Barack Obama reminded his Republican congressional foils after his 2008 victory that elections have consequences. Yet today, Democrats are shocked — shocked! — that the 2016 election would still have any.
They carry on now as if the Constitution provides otherwise, but the simple fact is that in our system of self-governance, the president nominates Supreme Court justices and the Senate confirms or rejects them — all at their discretion and on their timetable.
I realize reason isn’t in fashion these days, but reason is the bulwark of our system. So ask yourself these two simple questions: In voting to replace Justice Ruth Bader Ginsburg before the November election, would Republicans be doing anything that isn’t provided for in the Constitution? And would they be doing anything Democrats wouldn’t do if given the chance — likewise, legally and constitutionally?
Has well-earned political and numerical advantage suddenly been outlawed? If so, someone tell House Speaker Nancy Pelosi, stat!
In an age in which federal budgets are pure fiction and little else seems to be accomplished in Washington, seeing our national government actually function as designed and intended is admittedly something of a jolt. But there it is.
The people fill Supreme Court vacancies through their duly elected presidents and senators. Today’s are the president and senators the people elected in 2016 and 2018. And as Ginsburg herself also reminded us in 2016, “There’s nothing in the Constitution that says the president stops being president in his last year.”
Many people voted for a Republican president and a GOP Senate majority specifically with the Supreme Court in mind, says U.S. Rep.

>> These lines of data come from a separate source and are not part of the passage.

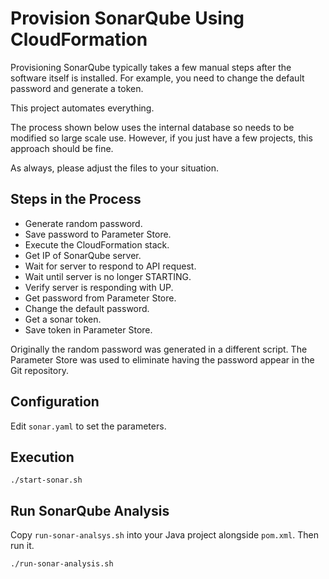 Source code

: # Provision SonarQube Using CloudFormation

Provisioning SonarQube typically takes a few manual steps after the software
itself is installed. For example, you need to change the default password and
generate a token.

This project automates everything.

The process shown below uses the internal database so needs to be modified so
large scale use. However, if you just have a few projects, this approach should
be fine.

As always, please adjust the files to your situation.

## Steps in the Process

* Generate random password.
* Save password to Parameter Store.
* Execute the CloudFormation stack.
* Get IP of SonarQube server.
* Wait for server to respond to API request.
* Wait until server is no longer STARTING.
* Verify server is responding with UP.
* Get password from Parameter Store.
* Change the default password.
* Get a sonar token.
* Save token in Parameter Store.

Originally the random password was generated in a different script. The
Parameter Store was used to eliminate having the password appear in the
Git repository.

## Configuration

Edit `sonar.yaml` to set the parameters.

## Execution

```
./start-sonar.sh
```

## Run SonarQube Analysis

Copy `run-sonar-analsys.sh` into your Java project alongside `pom.xml`. Then
run it.

```
./run-sonar-analysis.sh
```
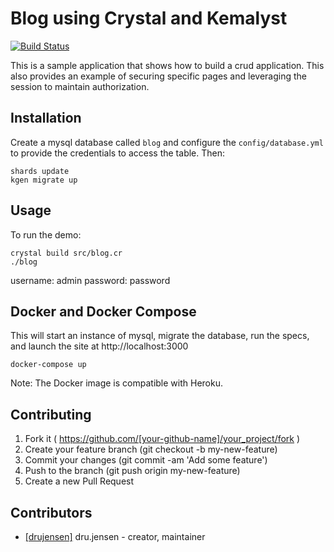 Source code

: # Blog using Crystal and Kemalyst

[![Build Status](https://travis-ci.org/kemalyst/blog-kemalyst.svg?branch=master)](https://travis-ci.org/kemalyst/blog-kemalyst)

This is a sample application that shows how to build a crud application.  This
also provides an example of securing specific pages and leveraging the session
to maintain authorization.

## Installation

Create a mysql database called `blog` and configure the `config/database.yml`
to provide the credentials to access the table.
Then:
```
shards update
kgen migrate up
```

## Usage

To run the demo:
```
crystal build src/blog.cr
./blog
```
username: admin
password: password

## Docker and Docker Compose

This will start an instance of mysql, migrate the database, run the specs,
and launch the site at http://localhost:3000
```
docker-compose up
```
Note: The Docker image is compatible with Heroku.  

## Contributing

1. Fork it ( https://github.com/[your-github-name]/your_project/fork )
2. Create your feature branch (git checkout -b my-new-feature)
3. Commit your changes (git commit -am 'Add some feature')
4. Push to the branch (git push origin my-new-feature)
5. Create a new Pull Request

## Contributors


- [[drujensen]](https://github.com/[drujensen]) dru.jensen - creator, maintainer
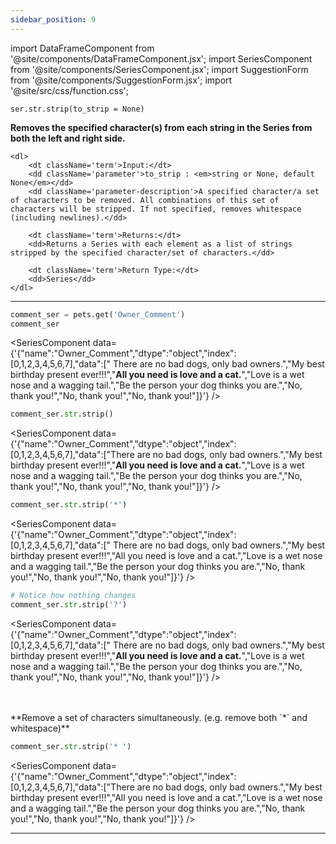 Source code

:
 ```yaml
---
sidebar_position: 9
---
```


import DataFrameComponent from '@site/components/DataFrameComponent.jsx';
import SeriesComponent from '@site/components/SeriesComponent.jsx';
import SuggestionForm from '@site/components/SuggestionForm.jsx';
import '@site/src/css/function.css';

<code>ser.str.strip(to_strip = None)</code>

<div className='base'>
    <p><strong>Removes the specified character(s) from each string in the Series from both the left and right side.</strong></p>
    
    <dl>
        <dt className='term'>Input:</dt>
        <dd className='parameter'>to_strip : <em>string or None, default None</em></dd>
        <dd className='parameter-description'>A specified character/a set of characters to be removed. All combinations of this set of characters will be stripped. If not specified, removes whitespace (including newlines).</dd>

        <dt className='term'>Returns:</dt>
        <dd>Returns a Series with each element as a list of strings stripped by the specified character/set of characters.</dd>

        <dt className='term'>Return Type:</dt>
        <dd>Series</dd>
    </dl>
</div>

---

```python
comment_ser = pets.get('Owner_Comment')
comment_ser
```
<SeriesComponent data={'{"name":"Owner_Comment","dtype":"object","index":[0,1,2,3,4,5,6,7],"data":["      There are no bad dogs, only bad owners.","My best birthday present ever!!!","****All you need is love and a cat.****","Love is a wet nose and a wagging tail.","Be the person your dog thinks you are.","No, thank you!","No, thank you!","No, thank you!"]}'} />

```python
comment_ser.str.strip()
```
<SeriesComponent data={'{"name":"Owner_Comment","dtype":"object","index":[0,1,2,3,4,5,6,7],"data":["There are no bad dogs, only bad owners.","My best birthday present ever!!!","****All you need is love and a cat.****","Love is a wet nose and a wagging tail.","Be the person your dog thinks you are.","No, thank you!","No, thank you!","No, thank you!"]}'} />

```python
comment_ser.str.strip('*')
```
<SeriesComponent data={'{"name":"Owner_Comment","dtype":"object","index":[0,1,2,3,4,5,6,7],"data":["      There are no bad dogs, only bad owners.","My best birthday present ever!!!","All you need is love and a cat.","Love is a wet nose and a wagging tail.","Be the person your dog thinks you are.","No, thank you!","No, thank you!","No, thank you!"]}'} />

```python
# Notice how nothing changes
comment_ser.str.strip('?')
```
<SeriesComponent data={'{"name":"Owner_Comment","dtype":"object","index":[0,1,2,3,4,5,6,7],"data":["      There are no bad dogs, only bad owners.","My best birthday present ever!!!","****All you need is love and a cat.****","Love is a wet nose and a wagging tail.","Be the person your dog thinks you are.","No, thank you!","No, thank you!","No, thank you!"]}'} />

<p><br></br> **Remove a set of characters simultaneously. (e.g. remove both `*` and whitespace)** </p>

```python
comment_ser.str.strip('* ')
```
<SeriesComponent data={'{"name":"Owner_Comment","dtype":"object","index":[0,1,2,3,4,5,6,7],"data":["There are no bad dogs, only bad owners.","My best birthday present ever!!!","All you need is love and a cat.","Love is a wet nose and a wagging tail.","Be the person your dog thinks you are.","No, thank you!","No, thank you!","No, thank you!"]}'} />



---
<SuggestionForm/> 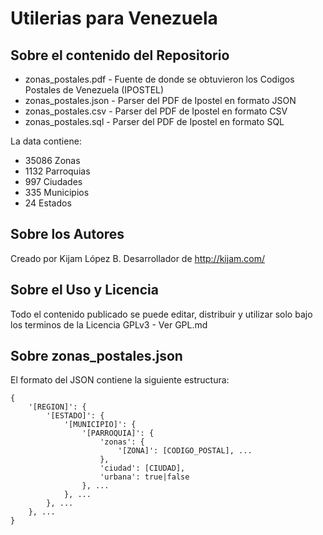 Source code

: Utilerias para Venezuela
==========================

## Sobre el contenido del Repositorio

- zonas_postales.pdf - Fuente de donde se obtuvieron los Codigos Postales de Venezuela (IPOSTEL)
- zonas_postales.json - Parser del PDF de Ipostel en formato JSON
- zonas_postales.csv - Parser del PDF de Ipostel en formato CSV
- zonas_postales.sql - Parser del PDF de Ipostel en formato SQL

La data contiene:
- 35086 Zonas
- 1132 Parroquias
- 997 Ciudades
- 335 Municipios
- 24 Estados

## Sobre los Autores

Creado por Kijam López B. Desarrollador de http://kijam.com/

## Sobre el Uso y Licencia

Todo el contenido publicado se puede editar, distribuir y utilizar solo bajo los terminos de la Licencia GPLv3 - Ver GPL.md

## Sobre zonas_postales.json

El formato del JSON contiene la siguiente estructura:
```
{
	'[REGION]': {
		'[ESTADO]': {
			'[MUNICIPIO]': {
				'[PARROQUIA]': {
					'zonas': {
						'[ZONA]': [CODIGO_POSTAL], ...
					},
					'ciudad': [CIUDAD],
					'urbana': true|false
				}, ...
			}, ...
		}, ...
	}, ...
}
```
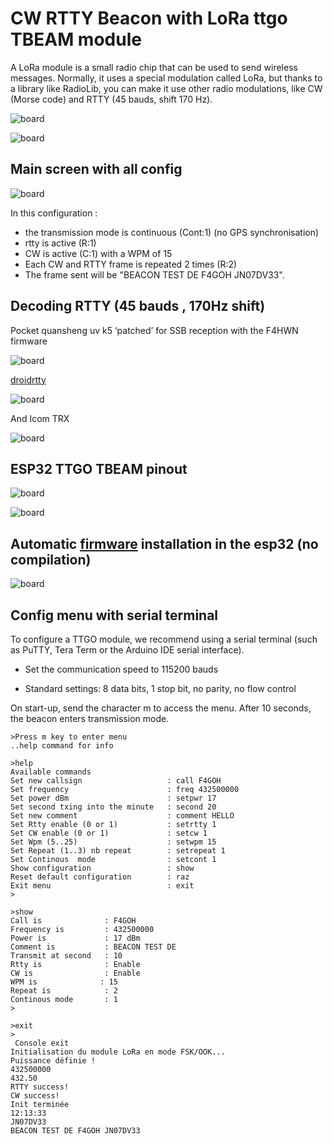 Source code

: # CW RTTY Beacon with LoRa ttgo TBEAM module

A LoRa module is a small radio chip that can be used to send wireless messages. Normally, it uses a special modulation called LoRa, but thanks to a library like RadioLib, you can make it use other radio modulations, like CW (Morse code) and RTTY (45 bauds, shift 170 Hz).

![board](images/splash.jpg)

![board](images/ttgotbeam.jpg)

## Main screen with all config

![board](images/update.jpg)

In this configuration :

- the transmission mode is continuous (Cont:1) (no GPS synchronisation) 
- rtty is active (R:1)
- CW is active (C:1) with a WPM of 15
- Each CW and RTTY frame is repeated 2 times (R:2)
- The frame sent will be "BEACON TEST DE F4GOH JN07DV33".

## Decoding RTTY (45 bauds , 170Hz shift)

Pocket quansheng uv k5 ‘patched’ for SSB reception with the F4HWN firmware

![board](images/UV-K5.png)

[droidrtty](https://droidrtty.fr.aptoide.com/app)

![board](images/DroidRtty.jpg)

And Icom TRX

![board](images/ic705.png)


## ESP32 TTGO TBEAM pinout

![board](images/TTGO_pinout.png)

![board](images/TTGO_upper_lower.png)

## Automatic [firmware](https://f4goh.github.io/CWRTTY_beacon/index.html) installation in the esp32 (no compilation)

![board](images/flasher.png)

## Config menu with serial terminal

To configure a TTGO module, we recommend using a serial terminal (such as PuTTY, Tera Term or the Arduino IDE serial interface).

- Set the communication speed to 115200 bauds

- Standard settings: 8 data bits, 1 stop bit, no parity, no flow control

On start-up, send the character m to access the menu. After 10 seconds, the beacon enters transmission mode.

```console
>Press m key to enter menu
..help command for info

>help
Available commands
Set new callsign                   : call F4GOH
Set frequency                      : freq 432500000
Set power dBm                      : setpwr 17
Set second txing into the minute   : second 20
Set new comment                    : comment HELLO
Set Rtty enable (0 or 1)           : setrtty 1
Set CW enable (0 or 1)             : setcw 1
Set Wpm (5..25)                    : setwpm 15
Set Repeat (1..3) nb repeat        : setrepeat 1
Set Continous  mode                : setcont 1
Show configuration                 : show
Reset default configuration        : raz
Exit menu                          : exit
>

>show
Call is              : F4GOH
Frequency is         : 432500000
Power is             : 17 dBm
Comment is           : BEACON TEST DE
Transmit at second   : 10
Rtty is              : Enable
CW is                : Enable
WPM is              : 15
Repeat is            : 2
Continous mode       : 1
>

>exit
>
 Console exit
Initialisation du module LoRa en mode FSK/OOK...
Puissance définie !
432500000
432.50
RTTY success!
CW success!
Init terminée
12:13:33
JN07DV33
BEACON TEST DE F4GOH JN07DV33 
```







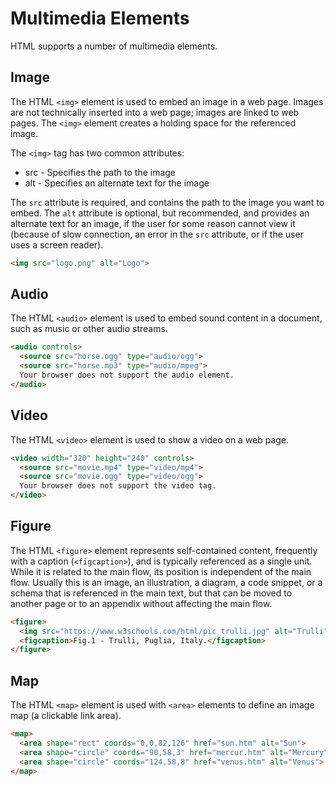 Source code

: # Multimedia Elements

HTML supports a number of multimedia elements. 

## Image

The HTML `<img>` element is used to embed an image in a web page. Images are not technically inserted into a web page; images are linked to web pages. The `<img>` element creates a holding space for the referenced image.

The `<img>` tag has two common attributes:

- src - Specifies the path to the image
- alt - Specifies an alternate text for the image

The `src` attribute is required, and contains the path to the image you want to embed. The `alt` attribute is optional, but recommended, and provides an alternate text for an image, if the user for some reason cannot view it (because of slow connection, an error in the `src` attribute, or if the user uses a screen reader).

```html
<img src="logo.png" alt="Logo">
```

## Audio

The HTML `<audio>` element is used to embed sound content in a document, such as music or other audio streams.

```html
<audio controls>
  <source src="horse.ogg" type="audio/ogg">
  <source src="horse.mp3" type="audio/mpeg">
  Your browser does not support the audio element.
</audio>
```

## Video

The HTML `<video>` element is used to show a video on a web page.

```html
<video width="320" height="240" controls>
  <source src="movie.mp4" type="video/mp4">
  <source src="movie.ogg" type="video/ogg">
  Your browser does not support the video tag.
</video>
```

## Figure

The HTML `<figure>` element represents self-contained content, frequently with a caption (`<figcaption>`), and is typically referenced as a single unit. While it is related to the main flow, its position is independent of the main flow. Usually this is an image, an illustration, a diagram, a code snippet, or a schema that is referenced in the main text, but that can be moved to another page or to an appendix without affecting the main flow.

```html
<figure>
  <img src="https://www.w3schools.com/html/pic_trulli.jpg" alt="Trulli" style="width:100%">
  <figcaption>Fig.1 - Trulli, Puglia, Italy.</figcaption>
</figure>
```

## Map

The HTML `<map>` element is used with `<area>` elements to define an image map (a clickable link area).

```html
<map>
  <area shape="rect" coords="0,0,82,126" href="sun.htm" alt="Sun">
  <area shape="circle" coords="90,58,3" href="mercur.htm" alt="Mercury">
  <area shape="circle" coords="124,58,8" href="venus.htm" alt="Venus">
</map>
```
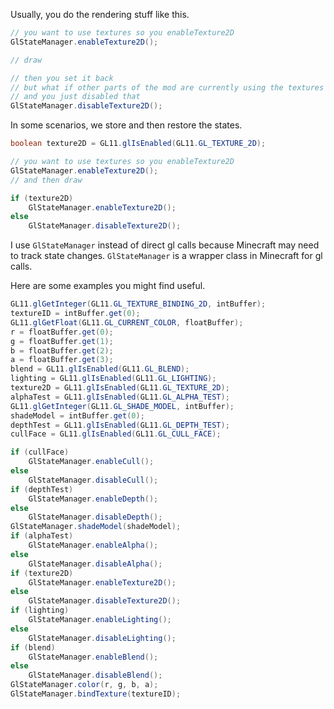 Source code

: Usually, you do the rendering stuff like this.
```java
// you want to use textures so you enableTexture2D
GlStateManager.enableTexture2D();

// draw

// then you set it back
// but what if other parts of the mod are currently using the textures 
// and you just disabled that
GlStateManager.disableTexture2D();
```

In some scenarios, we store and then restore the states.
```java
boolean texture2D = GL11.glIsEnabled(GL11.GL_TEXTURE_2D);

// you want to use textures so you enableTexture2D
GlStateManager.enableTexture2D();
// and then draw

if (texture2D)
    GlStateManager.enableTexture2D();
else
    GlStateManager.disableTexture2D();
```

I use `GlStateManager` instead of direct gl calls because Minecraft may need to track state changes. 
`GlStateManager` is a wrapper class in Minecraft for gl calls.

Here are some examples you might find useful.
```java
GL11.glGetInteger(GL11.GL_TEXTURE_BINDING_2D, intBuffer);
textureID = intBuffer.get(0);
GL11.glGetFloat(GL11.GL_CURRENT_COLOR, floatBuffer);
r = floatBuffer.get(0);
g = floatBuffer.get(1);
b = floatBuffer.get(2);
a = floatBuffer.get(3);
blend = GL11.glIsEnabled(GL11.GL_BLEND);
lighting = GL11.glIsEnabled(GL11.GL_LIGHTING);
texture2D = GL11.glIsEnabled(GL11.GL_TEXTURE_2D);
alphaTest = GL11.glIsEnabled(GL11.GL_ALPHA_TEST);
GL11.glGetInteger(GL11.GL_SHADE_MODEL, intBuffer);
shadeModel = intBuffer.get(0);
depthTest = GL11.glIsEnabled(GL11.GL_DEPTH_TEST);
cullFace = GL11.glIsEnabled(GL11.GL_CULL_FACE);
```

```java
if (cullFace)
    GlStateManager.enableCull();
else
    GlStateManager.disableCull();
if (depthTest)
    GlStateManager.enableDepth();
else
    GlStateManager.disableDepth();
GlStateManager.shadeModel(shadeModel);
if (alphaTest)
    GlStateManager.enableAlpha();
else
    GlStateManager.disableAlpha();
if (texture2D)
    GlStateManager.enableTexture2D();
else
    GlStateManager.disableTexture2D();
if (lighting)
    GlStateManager.enableLighting();
else
    GlStateManager.disableLighting();
if (blend)
    GlStateManager.enableBlend();
else
    GlStateManager.disableBlend();
GlStateManager.color(r, g, b, a);
GlStateManager.bindTexture(textureID);
```
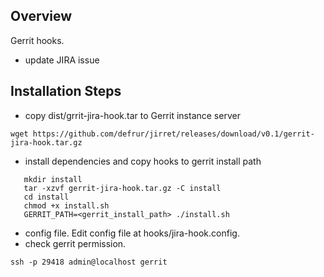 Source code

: Overview
--------
Gerrit hooks. 
 - update JIRA issue

Installation Steps
-------------------
 - copy dist/grrit-jira-hook.tar to Gerrit instance server
 
 ```
 wget https://github.com/defrur/jirret/releases/download/v0.1/gerrit-jira-hook.tar.gz
 ```
 
 - install dependencies and copy hooks to gerrit install path

 ```
    mkdir install
    tar -xzvf gerrit-jira-hook.tar.gz -C install
    cd install
    chmod +x install.sh
    GERRIT_PATH=<gerrit_install_path> ./install.sh
 ```
 - config file. Edit config file at hooks/jira-hook.config.
 - check gerrit permission.
 
```
ssh -p 29418 admin@localhost gerrit
```
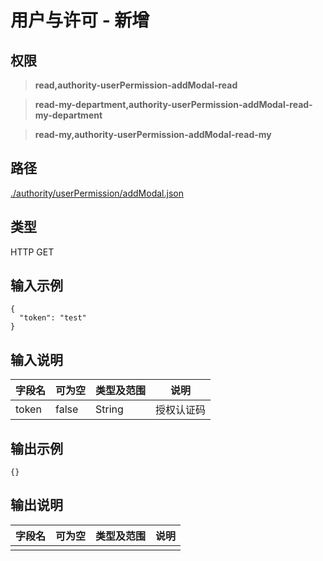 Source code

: # 用户与许可 - 新增

## 权限

> **read,authority-userPermission-addModal-read**

> **read-my-department,authority-userPermission-addModal-read-my-department**

> **read-my,authority-userPermission-addModal-read-my**

## 路径

[./authority/userPermission/addModal.json](../../../../authority/userPermission/addModal.json)

## 类型

HTTP GET

## 输入示例

```
{
  "token": "test"
}
```

## 输入说明

字段名|可为空|类型及范围|说明
---|---|---|---
token|false|String|授权认证码

## 输出示例

```
{}
```

## 输出说明

字段名|可为空|类型及范围|说明
---|---|---|---
||| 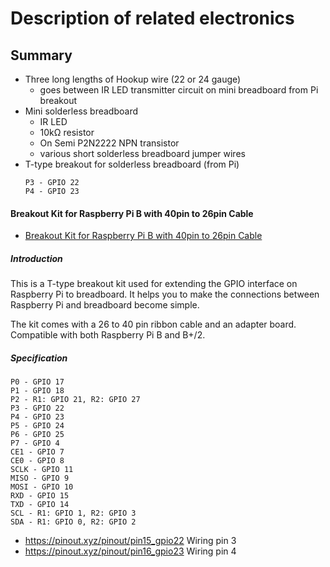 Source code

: # Description of related electronics

## Summary


- Three long lengths of Hookup wire (22 or 24 gauge)
  - goes between IR LED transmitter circuit on mini breadboard from Pi breakout
- Mini solderless breadboard
  - IR LED
  - 10kΩ resistor
  - On Semi P2N2222 NPN transistor
  - various short solderless breadboard jumper wires
- T-type breakout for solderless breadboard (from Pi)
    ```
    P3 - GPIO 22
    P4 - GPIO 23
    ```

#### Breakout Kit for Raspberry Pi B with 40pin to 26pin Cable

 - [Breakout Kit for Raspberry Pi B with 40pin to 26pin Cable](https://www.seeedstudio.com/Breakout-Kit-for-Raspberry-Pi-B-w%26amp%3B-40pin-to-26pin-Cable-p-2080.html)

##### Introduction

This is a T-type breakout kit used for extending the GPIO interface on Raspberry Pi to breadboard. It helps you to make the connections between Raspberry Pi and breadboard become simple.

The kit comes with a 26 to 40 pin ribbon cable and an adapter board. Compatible with both Raspberry Pi B and B+/2.

##### Specification

```
P0 - GPIO 17
P1 - GPIO 18
P2 - R1: GPIO 21, R2: GPIO 27
P3 - GPIO 22
P4 - GPIO 23
P5 - GPIO 24
P6 - GPIO 25
P7 - GPIO 4
CE1 - GPIO 7
CE0 - GPIO 8
SCLK - GPIO 11
MISO - GPIO 9
MOSI - GPIO 10
RXD - GPIO 15
TXD - GPIO 14
SCL - R1: GPIO 1, R2: GPIO 3
SDA - R1: GPIO 0, R2: GPIO 2
```

- https://pinout.xyz/pinout/pin15_gpio22 Wiring pin 3
- https://pinout.xyz/pinout/pin16_gpio23 Wiring pin 4
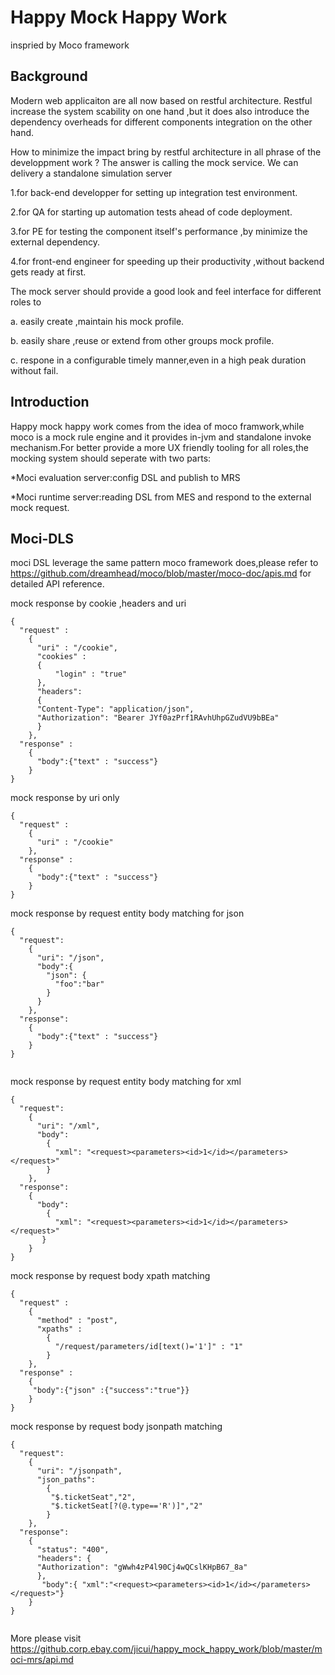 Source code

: Happy Mock Happy Work
=====================
inspried by Moco framework

Background
----

Modern web applicaiton are all now based on restful architecture.
Restful increase the system scability on one hand ,but it does also introduce the dependency overheads for different components integration on the other hand.

How to minimize the impact bring by restful architecture in all phrase of the developpment work ?
The answer is calling the mock service.
We can delivery a standalone simulation server

1.for back-end developper for setting up integration test environment.

2.for QA for starting up automation tests ahead of code deployment.

3.for PE for testing the component itself's performance ,by minimize the external dependency.

4.for front-end engineer for speeding up their productivity ,without backend gets ready at first.

The mock server should provide a good look and feel interface for different roles to

a. easily create ,maintain his mock profile.

b. easily share ,reuse or extend from other groups mock profile.

c. respone in a configurable timely manner,even in a high peak duration without fail.

Introduction
----
Happy mock happy work comes from the idea of moco framwork,while moco is a mock rule engine and it provides in-jvm and standalone invoke mechanism.For better provide a more UX friendly tooling for all roles,the mocking system should seperate with two parts:

*Moci evaluation server:config DSL and publish to MRS 

*Moci runtime server:reading DSL from MES and respond to the external mock request.


Moci-DLS
---
moci DSL leverage the same pattern moco framework does,please refer to 
https://github.com/dreamhead/moco/blob/master/moco-doc/apis.md
for detailed API reference.


mock response by cookie ,headers and uri
```
{
  "request" :
    {
      "uri" : "/cookie",
      "cookies" :
      {
          "login" : "true"
      },
      "headers": 
      {
      "Content-Type": "application/json",
      "Authorization": "Bearer JYf0azPrf1RAvhUhpGZudVU9bBEa"
      }  
    },
  "response" :
    {
      "body":{"text" : "success"}
    }
}

```
mock response by uri only
```
{
  "request" :
    {
      "uri" : "/cookie"
    },
  "response" :
    {
      "body":{"text" : "success"}
    }
}

```
mock response by request entity body matching for json
```
{
  "request": 
    {
      "uri": "/json",
      "body":{
        "json": {
          "foo":"bar"
        }
      }  
    },
  "response": 
    {
      "body":{"text" : "success"}
    }
}


```
mock response by request entity body matching for xml
```
{
  "request": 
    {
      "uri": "/xml",
      "body": 
        {
          "xml": "<request><parameters><id>1</id></parameters></request>"
        }
    },
  "response": 
    {
      "body": 
        {
          "xml": "<request><parameters><id>1</id></parameters></request>"
       }
    }
}

```
mock response by request body xpath matching
```
{
  "request" :
    {
      "method" : "post",
      "xpaths" : 
        {
          "/request/parameters/id[text()='1']" : "1"
        }
    },
  "response" :
    {
     "body":{"json" :{"success":"true"}}
    }
}

```
mock response by request body jsonpath matching
```
{
  "request": 
    {
      "uri": "/jsonpath",
      "json_paths": 
        {
         "$.ticketSeat","2",
         "$.ticketSeat[?(@.type=='R')]","2"
        }
    },
  "response": 
    {
      "status": "400",
      "headers": {
      "Authorization": "gWwh4zP4l90Cj4wQCslKHpB67_8a"
      },
       "body":{ "xml":"<request><parameters><id>1</id></parameters></request>"}
    }
}


```
More please visit <a  href= "https://github.corp.ebay.com/jicui/happy_mock_happy_work/blob/master/moci-mrs/api.md">https://github.corp.ebay.com/jicui/happy_mock_happy_work/blob/master/moci-mrs/api.md</a>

Roger Marshall, the Kansas Republican nominee for Senate on the November ballot.
“I just think we have an obligation to fulfill our commitments to those people who made that decision,” Marshall says.
Nor is it out of line with precedent. Kansas Attorney General Derek Schmidt notes that 29 Supreme Court vacancies have popped up in election years in U.S. history, and in every case, the president has nominated someone shortly thereafter. In addition, in almost all 19 cases involving presidents and Senate majorities of the same party, the nominees were confirmed. In the 10 instances in which the parties were different, the nominee sailed through only three times.
Sen. Roy Blunt, a Missouri Republican, summed up the historical precedent on “Face the Nation” Sunday, noting that “when the Senate and the president were in political agreement, no matter what was the election situation, the judges went on the court and other courts. When they weren’t in agreement, they didn’t.”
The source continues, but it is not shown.